[[ Listed entries open ]]

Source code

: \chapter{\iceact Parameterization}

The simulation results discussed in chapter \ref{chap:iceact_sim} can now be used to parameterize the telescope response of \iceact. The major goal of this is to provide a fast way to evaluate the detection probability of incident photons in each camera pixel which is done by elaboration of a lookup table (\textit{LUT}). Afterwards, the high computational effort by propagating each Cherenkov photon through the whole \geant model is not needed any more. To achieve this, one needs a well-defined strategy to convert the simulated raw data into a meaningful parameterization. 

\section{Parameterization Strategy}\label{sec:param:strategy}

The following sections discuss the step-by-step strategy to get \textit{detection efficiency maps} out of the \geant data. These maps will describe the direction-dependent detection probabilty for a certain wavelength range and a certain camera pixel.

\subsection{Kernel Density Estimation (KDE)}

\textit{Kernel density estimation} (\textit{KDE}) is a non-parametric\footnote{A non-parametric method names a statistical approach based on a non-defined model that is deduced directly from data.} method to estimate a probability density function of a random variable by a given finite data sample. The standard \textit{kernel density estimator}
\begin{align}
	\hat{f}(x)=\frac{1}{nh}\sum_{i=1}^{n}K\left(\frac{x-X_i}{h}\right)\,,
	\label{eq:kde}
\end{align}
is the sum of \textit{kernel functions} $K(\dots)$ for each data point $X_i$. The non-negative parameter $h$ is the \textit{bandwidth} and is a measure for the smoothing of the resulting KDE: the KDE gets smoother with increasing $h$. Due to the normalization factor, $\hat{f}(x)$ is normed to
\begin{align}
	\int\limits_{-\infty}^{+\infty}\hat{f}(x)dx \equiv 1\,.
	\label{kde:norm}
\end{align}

[[ Listed entries closed ]]

→ **Your objective**
Go through the data and return each line where the word "label" appears.

→ **Exercise solution**
\section{Parameterization Strategy}\label{sec:param:strategy}
	\label{eq:kde}
	\label{kde:norm}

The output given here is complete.